TwoQuarks
Member
- May 7, 2025
- 17
These are some of the reasons why I feel like I want to CTB. I wonder if anyone else has felt the same way and how they're dealing with it.
(I'm a 22yo guy from Algeria)

(I'm a 22yo guy from Algeria)
- I was objectively a high ability "smart kid" in primary and middle school. But mental health issues and external stuff derailed my academic trajectory in high school which pushed me into a university major I neither chose strategically nor value intellectually. I graduated anyway, but in Algeria that degree has almost no labor market payoff (like almost any other major here). I feel like a wasted potential and a looser and I can't handle this feeling it's eating me when I see my old friends relatively successful in the eyes of society tbh I envy them. Simply I'm not the person I thought I would become, and at this point the window for change feels closed.
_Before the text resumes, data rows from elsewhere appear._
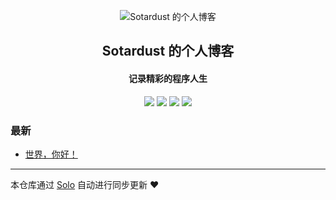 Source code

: <p align="center"><img alt="Sotardust 的个人博客" src="https://static.b3log.org/images/brand/solo-32.png"></p><h2 align="center">
Sotardust 的个人博客
</h2>

<h4 align="center">记录精彩的程序人生</h4>
<p align="center"><a title="Sotardust 的个人博客" target="_blank" href="https://github.com/Sotardust/solo-blog"><img src="https://img.shields.io/github/last-commit/Sotardust/solo-blog.svg?style=flat-square&color=FF9900"></a>
<a title="GitHub repo size in bytes" target="_blank" href="https://github.com/Sotardust/solo-blog"><img src="https://img.shields.io/github/repo-size/Sotardust/solo-blog.svg?style=flat-square"></a>
<a title="Solo Version" target="_blank" href="https://github.com/b3log/solo/releases"><img src="https://img.shields.io/badge/solo-3.6.4-f1e05a.svg?style=flat-square&color=blueviolet"></a>
<a title="Hits" target="_blank" href="https://github.com/b3log/hits"><img src="https://hits.b3log.org/Sotardust/solo-blog.svg"></a></p>

### 最新

* [世界，你好！](http://www.sotardust.cn/hello-solo)



---

本仓库通过 [Solo](https://github.com/b3log/solo) 自动进行同步更新 ❤️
And I can't accept being normal and seeing people above me in better major, jobs and social status.
- On top of all that, I live with ankylosing spondylitis. It's not just pain. My neck is already almost fused, and I know it will get worse with time. That thought is terrifying. I'm young, yet my body is slowly becoming more rigid and less flexible, like it's aging too fast. It affects my sleep, my energy, and how I move through the day. Knowing that this is progressive, that my body may keep limiting me more and more, makes me feel trapped. This is not the body I want to live in, and carrying that awareness every day adds a heavy layer to my depression.